* [YOUR TASK]: Search through the entries for the word "องแม" and copy every line that has it.

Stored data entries
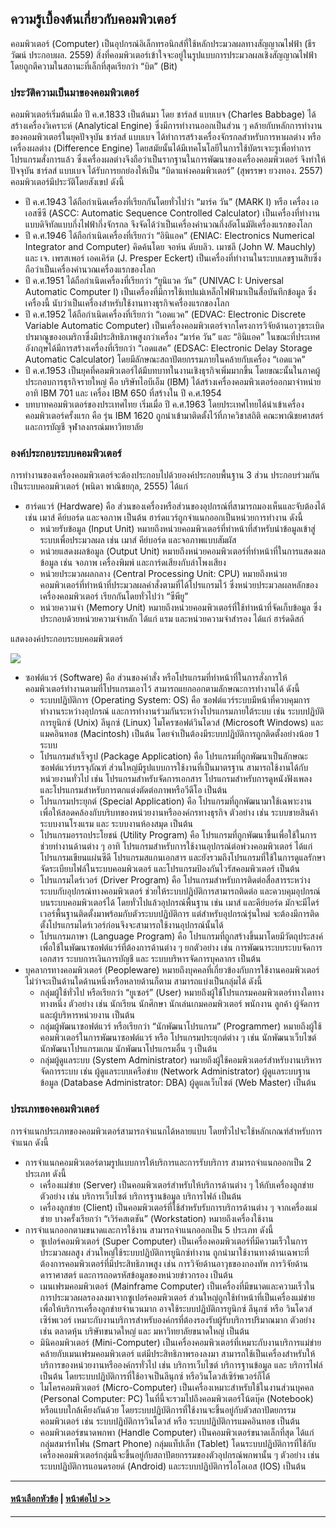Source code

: 
## ความรู้เบื้องต้นเกี่ยวกับคอมพิวเตอร์
คอมพิวเตอร์ (Computer) เป็นอุปกรณ์อิเล็กทรอนิกส์ที่ใช้หลักประมวลผลทางสัญญาณไฟฟ้า (ธีรวัฒน์ ประกอบผล. 2559) สิ่งที่คอมพิวเตอร์เข้าใจจะอยู่ในรูปแบบการประมวลผลเชิงสัญญาณไฟฟ้า โดยถูกตีความในสถานะที่เล็กที่สุดเรียกว่า “บิต” (Bit)

### ประวัติความเป็นมาของคอมพิวเตอร์
คอมพิวเตอร์เริ่มต้นเมื่อ ปี ค.ศ.1833 เป็นต้นมา โดย ชาร์ลส์ แบบเบจ (Charles Babbage) ได้สร้างเครื่องวิเคราะห์ (Analytical Engine) ซึ่งมีการทำงานออกเป็นส่วน ๆ คล้ายกับหลักการทำงานของคอมพิวเตอร์ในยุคปัจจุบัน ชาร์ลส์ แบบเบจ ได้ทำการสร้างเครื่องจักรกลสำหรับการหาผลต่าง หรือเครื่องผลต่าง (Difference Engine) โดยสมัยนั้นได้มีเทคโนโลยีในการใช้บัตรเจาะรูเพื่อทำการโปรแกรมสั่งการแล้ว ซึ่งเครื่องผลต่างจึงถือว่าเป็นรากฐานในการพัฒนาของเครื่องคอมพิวเตอร์ จึงทำให้ปัจจุบัน ชาร์ลส์ แบบเบจ ได้รับการยกย่องให้เป็น “บิดาแห่งคอมพิวเตอร์” (สุพรรษา ยวงทอง. 2557) คอมพิวเตอร์มีประวัติโดยสังเขป ดังนี้
* ปี ค.ศ.1943 ได้ถือกำเนิดเครื่องที่เรียกกันโดยทั่วไปว่า “มาร์ค วัน” (MARK I) หรือ เครื่อง เอเอสซีซี (ASCC: Automatic Sequence Controlled Calculator) เป็นเครื่องที่ทำงานแบบดิจิทัลแบบกึ่งไฟฟ้ากึ่งจักรกล จึงจัดได้ว่าเป็นเครื่องคำนวณกึ่งอัตโนมัติเครื่องแรกของโลก
* ปี ค.ศ.1946 ได้ถือกำเนิดเครื่องที่เรียกว่า “อินิแอค” (ENIAC: Electronics Numerical Integrator and Computer) คิดค้นโดย จอห์น ดับบลิว. เมาชลี (John W. Mauchly) และ เจ. เพรสเพอร์ เอคเคิร์ต (J. Presper Eckert) เป็นเครื่องที่ทำงานในระบบเลขฐานสิบซึ่งถือว่าเป็นเครื่องคำนวณเครื่องแรกของโลก
* ปี ค.ศ.1951 ได้ถือกำเนิดเครื่องที่เรียกว่า “ยูนิแวค วัน” (UNIVAC I: Universal Automatic Computer I) เป็นเครื่องที่มีการใช้เทปแม่เหล็กไฟฟ้ามาเป็นสื่อบันทึกข้อมูล ซึ่งเครื่องนี้ นับว่าเป็นเครื่องสำหรับใช้งานทางธุรกิจเครื่องแรกของโลก
* ปี ค.ศ.1952 ได้ถือกำเนิดเครื่องที่เรียกว่า “เอดแวค” (EDVAC: Electronic Discrete Variable Automatic Computer) เป็นเครื่องคอมพิวเตอร์จากโครงการวิจัยด้านอาวุธระเบิดปรมาณูของอเมริกาซึ่งมีประสิทธิภาพสูงกว่าเครื่อง “มาร์ค วัน” และ “อินิแอค” ในขณะที่ประเทศอังกฤษได้มีการสร้างเครื่องที่เรียกว่า “เอดแสค” (EDSAC: Electronic Delay Storage Automatic Calculator) โดยมีลักษณะสถาปัตยกรรมภายในคล้ายกับเครื่อง “เอดแวค”
* ปี ค.ศ.1953 เป็นยุคที่คอมพิวเตอร์ได้มีบทบาทในงานเชิงธุรกิจเพิ่มมากขึ้น โดยขณะนั้นในภาคผู้ประกอบการธุรกิจรายใหญ่ คือ บริษัทไอบีเอ็ม (IBM) ได้สร้างเครื่องคอมพิวเตอร์ออกมาจำหน่าย อาทิ IBM 701 และ เครื่อง IBM 650 ที่สร้างใน ปี ค.ศ.1954 
* บทบาทคอมพิวเตอร์ของประเทศไทย เริ่มเมื่อ ปี ค.ศ.1963 โดยประเทศไทยได้นำเข้าเครื่องคอมพิวเตอร์ครั้งแรก คือ รุ่น IBM 1620 ถูกนำเข้ามาติดตั้งไว้ที่ภาควิชาสถิติ คณะพาณิชยศาสตร์และการบัญชี จุฬาลงกรณ์มหาวิทยาลัย

### องค์ประกอบระบบคอมพิวเตอร์
การทำงานของเครื่องคอมพิวเตอร์จะต้องประกอบไปด้วยองค์ประกอบพื้นฐาน 3 ส่วน ประกอบร่วมกันเป็นระบบคอมพิวเตอร์ (พนิดา พาณิชยกุล, 2555) ได้แก่
* ฮาร์ดแวร์ (Hardware) คือ ส่วนของเครื่องหรือส่วนของอุปกรณ์ที่สามารถมองเห็นและจับต้องได้ เช่น เมาส์ คีย์บอร์ด และจอภาพ เป็นต้น ฮาร์ดแวร์ถูกจำแนกออกเป็นหน่วยการทำงาน ดังนี้
  * หน่วยรับข้อมูล (Input Unit) หมายถึงหน่วยคอมพิวเตอร์ที่ทำหน้าที่สำหรับนำข้อมูลเข้าสู่ระบบเพื่อประมวลผล เช่น เมาส์ คีย์บอร์ด และจอภาพแบบสัมผัส 
  * หน่วยแสดงผลข้อมูล (Output Unit) หมายถึงหน่วยคอมพิวเตอร์ที่ทำหน้าที่ในการแสดงผลข้อมูล เช่น จอภาพ เครื่องพิมพ์ และการ์ดเสียงกับลำโพงเสียง
  * หน่วยประมวลผลกลาง (Central Processing Unit: CPU) หมายถึงหน่วยคอมพิวเตอร์ที่ทำหน้าที่ประมวลผลคำสั่งตามที่ได้โปรแกรมไว้ ซึ่งหน่วยประมวลผลหลักของเครื่องคอมพิวเตอร์ เรียกกันโดยทั่วไปว่า “ซีพียู”
  * หน่วยความจำ (Memory Unit) หมายถึงหน่วยคอมพิวเตอร์ที่ใช้ทำหน้าที่จัดเก็บข้อมูล ซึ่งประกอบด้วยหน่วยความจำหลัก ได้แก่ แรม และหน่วยความจำสำรอง ได้แก่ ฮาร์ดดิสก์ 

แสดงองค์ประกอบระบบคอมพิวเตอร์

<img src=img/0101.png>

* ซอฟต์แวร์ (Software) คือ ส่วนของคำสั่ง หรือโปรแกรมที่ทำหน้าที่ในการสั่งการให้คอมพิวเตอร์ทำงานตามที่โปรแกรมเอาไว้ สามารถแยกออกตามลักษณะการทำงานได้ ดังนี้
  * ระบบปฏิบัติการ (Operating System: OS) คือ ซอฟต์แวร์ระบบมีหน้าที่ควบคุมการทำงานระหว่างอุปกรณ์ และการทำงานร่วมกันระหว่างโปรแกรมภายใต้ระบบ เช่น ระบบปฏิบัติการยูนิกซ์ (Unix) ลีนุกซ์ (Linux) ไมโครซอฟต์วินโดวส์ (Microsoft Windows) และ แมคอินทอช (Macintosh) เป็นต้น โดยจำเป็นต้องมีระบบปฏิบัติการถูกติดตั้งอย่างน้อย 1 ระบบ 
  * โปรแกรมสำเร็จรูป (Package Application) คือ โปรแกรมที่ถูกพัฒนาเป็นลักษณะซอฟต์แวร์บรรจุภัณฑ์ ส่วนใหญ่มีรูปแบบการใช้งานที่เป็นมาตรฐาน สามารถใช้งานได้กับหน่วยงานทั่วไป เช่น โปรแกรมสำหรับจัดการเอกสาร โปรแกรมสำหรับการดูหนังฟังเพลง และโปรแกรมสำหรับการตกแต่งตัดต่อภาพหรือวีดีโอ เป็นต้น
  * โปรแกรมประยุกต์ (Special Application) คือ โปรแกรมที่ถูกพัฒนามาใช้เฉพาะงาน เพื่อให้สอดคล้องกับบริบทของหน่วยงานหรือองค์กรทางธุรกิจ ตัวอย่าง เช่น ระบบขายสินค้า ระบบงานโรงแรม และ ระบบงานห้องสมุด เป็นต้น
  * โปรแกรมอรรถประโยชน์ (Utility Program) คือ โปรแกรมที่ถูกพัฒนาขึ้นเพื่อใช้ในการช่วยทำงานด้านต่าง ๆ อาทิ โปรแกรมสำหรับการใช้งานอุปกรณ์ต่อพ่วงคอมพิวเตอร์ ได้แก่ โปรแกรมเขียนแผ่นซีดี โปรแกรมสแกนเอกสาร และยังรวมถึงโปรแกรมที่ใช้ในการดูแลรักษาจัดระเบียบไฟล์ในระบบคอมพิวเตอร์ และโปรแกรมป้องกันไวรัสคอมพิวเตอร์ เป็นต้น
  * โปรแกรมไดร์เวอร์ (Driver Program) คือ โปรแกรมสำหรับการติดต่อสื่อสารระหว่างระบบกับอุปกรณ์ทางคอมพิวเตอร์ ช่วยให้ระบบปฏิบัติการสามารถติดต่อ และควบคุมอุปกรณ์บนระบบคอมพิวเตอร์ได้ โดยทั่วไปแล้วอุปกรณ์พื้นฐาน เช่น เมาส์ และคีย์บอร์ด มักจะมีไดร์เวอร์พื้นฐานติดตั้งมาพร้อมกับตัวระบบปฏิบัติการ แต่สำหรับอุปกรณ์รุ่นใหม่ จะต้องมีการติดตั้งโปรแกรมไดร์เวอร์ก่อนจึงจะสามารถใช้งานอุปกรณ์นั้นได้
  * โปรแกรมภาษา (Language Program) คือ โปรแกรมที่ถูกสร้างขึ้นมาโดยมีวัตถุประสงค์เพื่อใช้ในพัฒนาซอฟต์แวร์ที่ต้องการด้านต่าง ๆ ยกตัวอย่าง เช่น การพัฒนาระบบระบบจัดการเอกสาร ระบบการเงินการบัญชี และ ระบบบริหารจัดการบุคลากร เป็นต้น
* บุคลากรทางคอมพิวเตอร์ (Peopleware) หมายถึงบุคคลที่เกี่ยวข้องกับการใช้งานคอมพิวเตอร์ไม่ว่าจะเป็นด้านใดด้านหนึ่งหรือหลายด้านก็ตาม สามารถแบ่งเป็นกลุ่มได้ ดังนี้
  * กลุ่มผู้ใช้ทั่วไป หรือเรียกว่า “ยูเซอร์” (User) หมายถึงผู้ใช้โปรแกรมคอมพิวเตอร์ทางใดทางทางหนึ่ง ตัวอย่าง เช่น นักเรียน นักศึกษา นักเล่นเกมคอมพิวเตอร์ พนักงาน ลูกค้า ผู้จัดการ และผู้บริหารหน่วยงาน เป็นต้น
  * กลุ่มผู้พัฒนาซอฟต์แวร์ หรือเรียกว่า “นักพัฒนาโปรแกรม”  (Programmer) หมายถึงผู้ใช้คอมพิวเตอร์ในการพัฒนาซอฟต์แวร์ หรือ โปรแกรมประยุกต์ต่าง ๆ เช่น นักพัฒนาเว็บไซต์ นักพัฒนาโปรแกรมเกม นักพัฒนาโปรแกรมอื่น ๆ เป็นต้น
  * กลุ่มผู้ดูแลระบบ (System Administrator) หมายถึงผู้ใช้คอมพิวเตอร์สำหรับงานบริหารจัดการระบบ เช่น ผู้ดูแลระบบเครือข่าย (Network Administrator) ผู้ดูแลระบบฐานข้อมูล (Database Administrator: DBA) ผู้ดูแลเว็บไซต์ (Web Master) เป็นต้น

### ประเภทของคอมพิวเตอร์
การจำแนกประเภทของคอมพิวเตอร์สามารถจำแนกได้หลายแบบ โดยทั่วไปจะใช้หลักเกณฑ์สำหรับการจำแนก ดังนี้
* การจำแนกคอมพิวเตอร์ตามรูปแบบการให้บริการและการรับบริการ สามารถจำแนกออกเป็น 2 ประเภท ดังนี้
  * เครื่องแม่ข่าย (Server) เป็นคอมพิวเตอร์สำหรับให้บริการด้านต่าง ๆ ให้กับเครื่องลูกข่าย ตัวอย่าง เช่น บริการเว็บไซต์ บริการฐานข้อมูล บริการไฟล์ เป็นต้น
  * เครื่องลูกข่าย (Client) เป็นคอมพิวเตอร์ที่ใช้สำหรับรับการบริการด้านต่าง ๆ จากเครื่องแม่ข่าย บางครั้งเรียกว่า “เวิร์คสเตชัน” (Workstation) หมายถึงเครื่องใช้งาน
* การจำแนกออกตามขนาดและการใช้งาน สามารถจำแนกออกเป็น 5 ประเภท ดังนี้
  * ซูเปอร์คอมพิวเตอร์ (Super Computer) เป็นเครื่องคอมพิวเตอร์ที่มีความเร็วในการประมวลผลสูง ส่วนใหญ่ใช้ระบบปฏิบัติการยูนิกซ์ทำงาน ถูกนำมาใช้งานทางด้านเฉพาะที่ต้องการคอมพิวเตอร์ที่มีประสิทธิภาพสูง เช่น การวิจัยด้านอาวุธของกองทัพ การวิจัยด้านดาราศาสตร์ และการถอดรหัสข้อมูลของหน่วยข่าวกรอง เป็นต้น
  * เมนเฟรมคอมพิวเตอร์ (Mainframe Computer) เป็นเครื่องที่มีขนาดและความเร็วในการประมวลผลรองลงมาจากซูเปอร์คอมพิวเตอร์ ส่วนใหญ่ถูกใช้ทำหน้าที่เป็นเครื่องแม่ข่ายเพื่อให้บริการเครื่องลูกข่ายจำนวนมาก อาจใช้ระบบปฏิบัติการยูนิกซ์ ลีนุกซ์ หรือ วินโดวส์เซิร์พเวอร์ เหมาะกับงานบริการสำหรับองค์กรที่ต้องรองรับผู้รับบริการปริมาณมาก ตัวอย่าง เช่น ตลาดหุ้น บริษัทขนาดใหญ่ และ มหาวิทยาลัยขนาดใหญ่ เป็นต้น
  * มินิคอมพิวเตอร์ (Mini-Computer) เป็นเครื่องคอมพิวเตอร์ที่เหมาะกับงานบริการแม่ข่ายคล้ายกับเมนเฟรมคอมพิวเตอร์ แต่มีประสิทธิภาพรองลงมา สามารถใช้เป็นเครื่องสำหรับให้บริการของหน่วยงานหรือองค์กรทั่วไป เช่น บริการเว็บไซต์ บริการฐานข้อมูล และ บริการไฟล์ เป็นต้น โดยระบบปฏิบัติการที่ใช้อาจเป็นลีนุกซ์ หรือวินโดวส์เซิร์พเวอร์ก็ได้
  * ไมโครคอมพิวเตอร์ (Micro-Computer) เป็นเครื่องเหมาะสำหรับใช้ในงานส่วนบุคคล (Personal Computer: PC) ในที่นี้จะรวมไปถึงคอมพิวเตอร์โน้ตบุ๊ค (Notebook) หรือแบบใกล้เคียงกันด้วย โดยระบบปฏิบัติการที่ใช้งานจะขึ้นอยู่กับตัวสถาปัตยกรรมคอมพิวเตอร์ เช่น ระบบปฏิบัติการวินโดวส์ หรือ ระบบปฏิบัติการแมคอินทอช เป็นต้น 
  * คอมพิวเตอร์ขนาดพกพา (Handle Computer) เป็นคอมพิวเตอร์ขนาดเล็กที่สุด ได้แก่ กลุ่มสมาร์ทโฟน (Smart Phone) กลุ่มแท็ปเล็ท (Tablet) โดนระบบปฏิบัติการที่ใช้กับเครื่องคอมพิวเตอร์กลุ่มนี้จะขึ้นอยู่กับสถาปัตยกรรมของตัวอุปกรณ์พกพานั้น ๆ ตัวอย่าง  เช่น ระบบปฏิบัติการแอนดรอยด์ (Android) และระบบปฏิบัติการไอโอเอส (IOS) เป็นต้น 

---
#### [หน้าเลือกหัวข้อ](README.md) | [หน้าต่อไป >>](0102.md)
---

* [EXERCISE ANSWER]:
  * เครื่องแม่ข่าย (Server) เป็นคอมพิวเตอร์สำหรับให้บริการด้านต่าง ๆ ให้กับเครื่องลูกข่าย ตัวอย่าง เช่น บริการเว็บไซต์ บริการฐานข้อมูล บริการไฟล์ เป็นต้น
  * เครื่องลูกข่าย (Client) เป็นคอมพิวเตอร์ที่ใช้สำหรับรับการบริการด้านต่าง ๆ จากเครื่องแม่ข่าย บางครั้งเรียกว่า “เวิร์คสเตชัน” (Workstation) หมายถึงเครื่องใช้งาน
  * เมนเฟรมคอมพิวเตอร์ (Mainframe Computer) เป็นเครื่องที่มีขนาดและความเร็วในการประมวลผลรองลงมาจากซูเปอร์คอมพิวเตอร์ ส่วนใหญ่ถูกใช้ทำหน้าที่เป็นเครื่องแม่ข่ายเพื่อให้บริการเครื่องลูกข่ายจำนวนมาก อาจใช้ระบบปฏิบัติการยูนิกซ์ ลีนุกซ์ หรือ วินโดวส์เซิร์พเวอร์ เหมาะกับงานบริการสำหรับองค์กรที่ต้องรองรับผู้รับบริการปริมาณมาก ตัวอย่าง เช่น ตลาดหุ้น บริษัทขนาดใหญ่ และ มหาวิทยาลัยขนาดใหญ่ เป็นต้น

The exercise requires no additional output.